As in the stories that appeared in English collections of 2016 and 2017 (Red Roof & Other Stories translated by Anthony Chambers and Paul McCarthy was published by the University of Michigan Press, Devils in Daylight by J. Keith Vincent, was published by New Directions), the protagonist — definitely not a hero or even a likeable character — Mizuno, is a writer. He is quite an unsociable one with no friends. His wife left him after he wrote a series of stories involving murders of wives.

He is classified as a “diabolist,” and the new story, which is late for delivery to a magazine called The People that pays more than other magazines, again focuses on premeditated murder. Its protagonist (yet another writer) seeks to commit “the perfect crime,” that is to get away with murder. The writer of the story within a story has no animus against a less-successful writer, whom he calls Codama. Lack of motivation is part of the reason he expects to escape detection: the murder is a gratuitous act.

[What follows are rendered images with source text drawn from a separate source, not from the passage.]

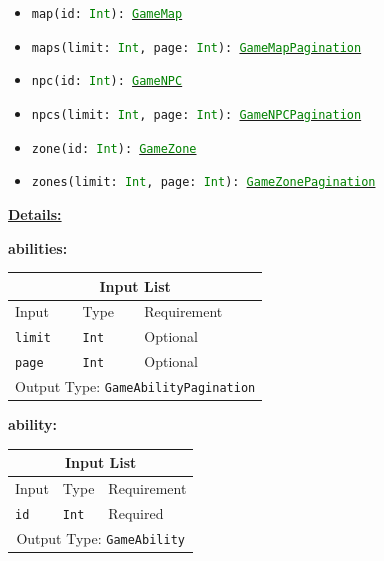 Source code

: \documentclass[10pt, a4paper]{memoir}
\numberwithin{equation}{section}
\theoremstyle{plain}
\theoremstyle{defp}
\theoremstyle{dotless}
\theoremstyle{definition}
\theoremstyle{dotless}
\theoremstyle{dotless}
\theoremstyle{defp}
\theoremstyle{defp}
\theoremstyle{be}          %
\theoremstyle{defp}
\newcommand\ttt[1]{\texttt{#1}}
\newcommand\type[1]{\ttt{\textcolor{green}{#1}}}
\begin{document}
\begin{itemize}[noitemsep,topsep=1pt]
\begin{itemize}[itemsep=1pt,topsep=1pt]
\item \ttt{map(id: \type{Int}): \hyperref[sec:GameMap]{\type{GameMap}}}
\item \ttt{maps(limit: \type{Int}, page: \type{Int}): \hyperref[sec:gamemappagination]{\type{GameMapPagination}}}
\item \ttt{npc(id: \type{Int}): \hyperref[sec:GameNPC]{\type{GameNPC}}}
\item \ttt{npcs(limit: \type{Int}, page: \type{Int}): \hyperref[sec:gamenpcpagination]{\type{GameNPCPagination}}}
\item \ttt{zone(id: \type{Int}): \hyperref[sec:GameZone]{\type{GameZone}}}
\item \ttt{zones(limit: \type{Int}, page: \type{Int}): \hyperref[sec:gamezonepagination]{\type{GameZonePagination}}}
\end{itemize}
\end{itemize}

\underline{\textbf{Details:}}

\textbf{abilities:}
\begin{table}[h!]
	\centering
	\begin{tabular}{ |p{4.2cm}|p{6cm}|p{3cm}|  }
		\hline
		\multicolumn{3}{|c|}{Input List} \\
		\hline
		Input & Type & Requirement\\
		\hline
		\ttt{limit} & \ttt{Int} & Optional\\
		\ttt{page} & \ttt{Int} & Optional\\
		\hline
		\multicolumn{3}{|c|}{Output Type: \ttt{GameAbilityPagination}} \\
		\hline
	\end{tabular}
\end{table}

\medskip

\textbf{ability:}

\begin{table}[h!]
	\centering
	\begin{tabular}{ |p{4.2cm}|p{6cm}|p{3cm}|  }
		\hline
		\multicolumn{3}{|c|}{Input List} \\
		\hline
		Input & Type & Requirement\\
		\hline
		\ttt{id} & \ttt{Int} & Required\\
		\hline
		\multicolumn{3}{|c|}{Output Type: \ttt{GameAbility}} \\
		\hline
	\end{tabular}
\end{table}

\newpage
\end{document}
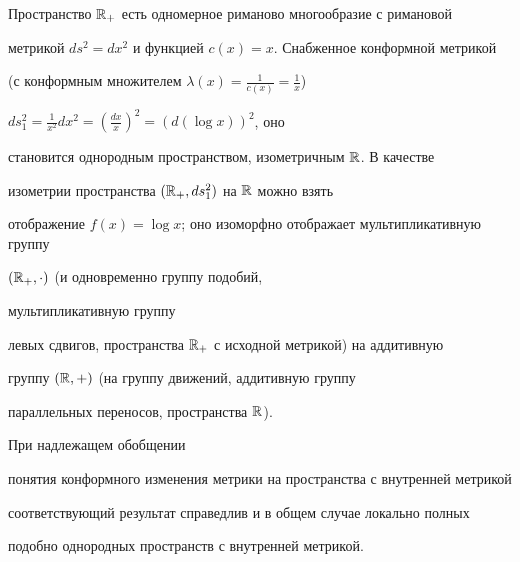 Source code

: Пространство $\Bbb{R}_{+}$ есть одномерное риманово многообразие с римановой


метрикой $ds^{2}=dx^{2}$ и функцией $c(x)=x$. Снабженное конформной метрикой


(с конформным множителем $\lambda(x)=\frac{1}{c(x)}=\frac{1}{x}$)


$ds^{2}_{1}=\frac{1}{x^{2}}dx^{2}=(\frac{dx}{x})^{2}=(d(\log x))^{2}$, оно


становится однородным пространством, изометричным $\Bbb{R}$. В качестве


изометрии пространства $(\Bbb{R}_{+}, ds^{2}_{1})$ на $\Bbb{R}$ можно взять


отображение $f(x)=\log x$; оно изоморфно отображает мультипликативную группу


$(\Bbb{R}_{+},\cdot)$ (и одновременно группу подобий,


мультипликативную группу


левых сдвигов, пространства $\Bbb{R}_{+}$ с исходной метрикой) на аддитивную


группу $(\Bbb{R},+)$ (на группу движений, аддитивную группу


параллельных переносов, пространства $\Bbb{R}$).





При надлежащем обобщении


понятия конформного изменения метрики на пространства с внутренней метрикой


соответствующий результат справедлив и в общем случае локально полных


подобно однородных пространств с внутренней метрикой.





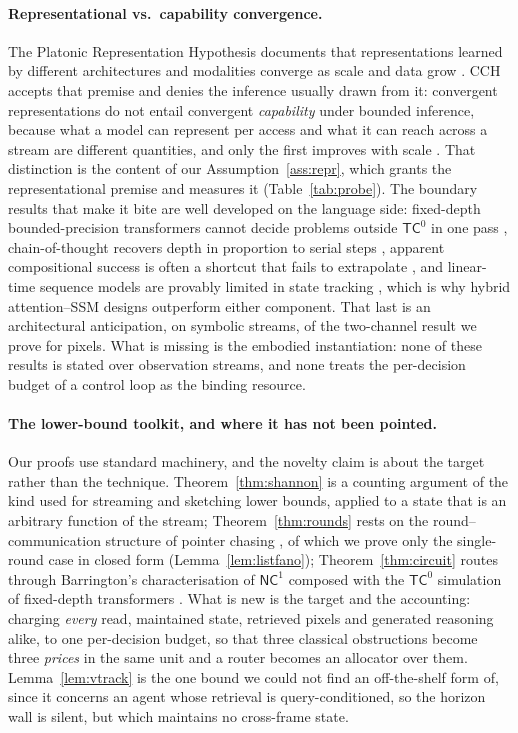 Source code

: \documentclass[10pt]{article}
\theoremstyle{definition}
\theoremstyle{plain}
\begin{document}
\paragraph{Representational vs.\ capability convergence.}
The Platonic Representation Hypothesis documents that representations learned by different
architectures and modalities converge as scale and data grow \citep{prh}. CCH accepts that
premise and denies the inference usually drawn from it: convergent representations do not entail
convergent \emph{capability} under bounded inference, because what a model can represent per
access and what it can reach across a stream are different quantities, and only the first
improves with scale \citep{cch}. That distinction is the content of our
Assumption~\ref{ass:repr}, which grants the representational premise and measures it
(Table~\ref{tab:probe}). The boundary results that make it bite are well developed on the
language side: fixed-depth bounded-precision transformers cannot decide problems outside
$\mathsf{TC}^0$ in one pass \citep{merrill-sat}, chain-of-thought recovers depth in proportion to
serial steps \citep{merrill-cot,feng-cot}, apparent compositional success is often a shortcut
that fails to extrapolate \citep{shortcuts}, and linear-time sequence models are provably
limited in state tracking \citep{illusion-state,mamba}, which is why hybrid attention--SSM
designs \citep{jamba,griffin} outperform either component. That last is an architectural
anticipation, on symbolic streams, of the two-channel result we prove for pixels. What is
missing is the embodied instantiation: none of these results is stated over observation streams,
and none treats the per-decision budget of a control loop as the binding resource.

\paragraph{The lower-bound toolkit, and where it has not been pointed.}
Our proofs use standard machinery, and the novelty claim is about the target rather than the
technique. Theorem~\ref{thm:shannon} is a counting argument of the kind used for streaming and
sketching lower bounds, applied to a state that is an arbitrary function of the stream;
Theorem~\ref{thm:rounds} rests on the round--communication structure of pointer chasing
\citep{pointerchasing,nisanwigderson}, of which we prove only the single-round case in closed
form (Lemma~\ref{lem:listfano}); Theorem~\ref{thm:circuit} routes through Barrington's
characterisation of $\mathsf{NC}^1$ \citep{barrington} composed with the $\mathsf{TC}^0$
simulation of fixed-depth transformers \citep{merrill-sat}. What is new is the target and the
accounting: charging \emph{every} read, maintained state, retrieved pixels and generated
reasoning alike, to one per-decision budget, so that three classical obstructions become three
\emph{prices} in the same unit and a router becomes an allocator over them.
Lemma~\ref{lem:vtrack} is the one bound we could not find an off-the-shelf form of, since it
concerns an agent whose retrieval is query-conditioned, so the horizon wall is silent, but which
maintains no cross-frame state.
\end{document}
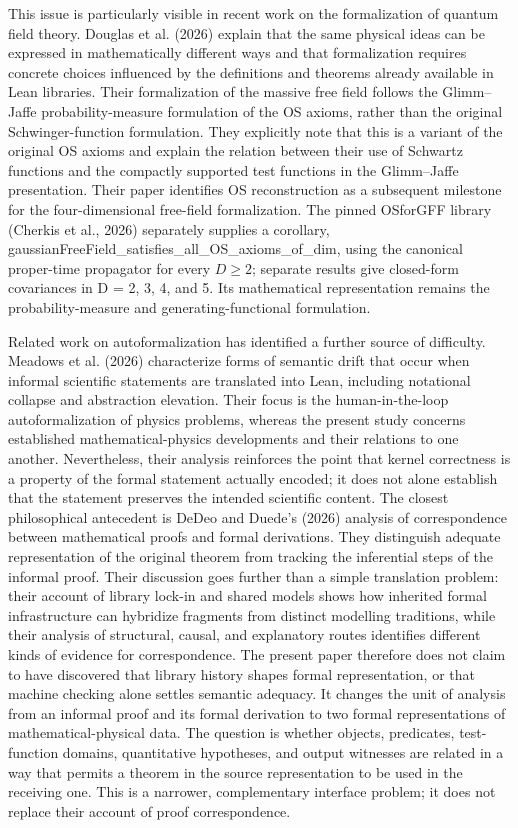 \documentclass[pdflatex,sn-apa]{sn-jnl}
\begin{document}
This issue is particularly visible in recent work on the formalization of quantum field theory. Douglas et al. (2026) explain that the same physical ideas can be expressed in mathematically different ways and that formalization requires concrete choices influenced by the definitions and theorems already available in Lean libraries. Their formalization of the massive free field follows the Glimm--Jaffe probability-measure formulation of the OS axioms, rather than the original Schwinger-function formulation. They explicitly note that this is a variant of the original OS axioms and explain the relation between their use of Schwartz functions and the compactly supported test functions in the Glimm--Jaffe presentation. Their paper identifies OS reconstruction as a subsequent milestone for the four-dimensional free-field formalization. The pinned OSforGFF library (Cherkis et al., 2026) separately supplies a corollary, gaussianFreeField\_satisfies\_all\_OS\_axioms\_of\_dim, using the canonical proper-time propagator for every \(D\geq 2\); separate results give closed-form covariances in D = 2, 3, 4, and 5. Its mathematical representation remains the probability-measure and generating-functional formulation.

Related work on autoformalization has identified a further source of difficulty. Meadows et al. (2026) characterize forms of semantic drift that occur when informal scientific statements are translated into Lean, including notational collapse and abstraction elevation. Their focus is the human-in-the-loop autoformalization of physics problems, whereas the present study concerns established mathematical-physics developments and their relations to one another. Nevertheless, their analysis reinforces the point that kernel correctness is a property of the formal statement actually encoded; it does not alone establish that the statement preserves the intended scientific content. The closest philosophical antecedent is DeDeo and Duede's (2026) analysis of correspondence between mathematical proofs and formal derivations. They distinguish adequate representation of the original theorem from tracking the inferential steps of the informal proof. Their discussion goes further than a simple translation problem: their account of library lock-in and shared models shows how inherited formal infrastructure can hybridize fragments from distinct modelling traditions, while their analysis of structural, causal, and explanatory routes identifies different kinds of evidence for correspondence. The present paper therefore does not claim to have discovered that library history shapes formal representation, or that machine checking alone settles semantic adequacy. It changes the unit of analysis from an informal proof and its formal derivation to two formal representations of mathematical-physical data. The question is whether objects, predicates, test-function domains, quantitative hypotheses, and output witnesses are related in a way that permits a theorem in the source representation to be used in the receiving one. This is a narrower, complementary interface problem; it does not replace their account of proof correspondence.
\end{document}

In the rush to get “To the Point of Murder” into print, Muzuno slips several times and uses the name of the model for the man being murdered, Cojima instead of Codama. Muzuno is very concerned that Cojima and/or others will notice that unusual name, but cannot get it changed before the magazine is printed.

Then Muzuno is in a prolonged panic that the real Cojima will be murdered in a way like in his story and that he will be blamed for it. Muzuno is paranoid and could hardly have made more of a mess of establishing an alibi for the night of the new moon when he fears that life will imitate art and Cojima will be murdered. There must have been many, many better ways to establish alibis!

Muzuno’s fears are realized, and he is suspected of having murdered Cojima in the way his alter ego does in his story (which establishes premeditation). Could there be a “Shadow Man” going to the extraordinary lengths of murdering Cojima and spiriting away Muzun’s alibi? I don’t think so, but Muzuno does and tries to pin the fictional murder on someone he cannot identify (who also lacking motivation for the murder and conspiracy to make it appear Muzuno committed it).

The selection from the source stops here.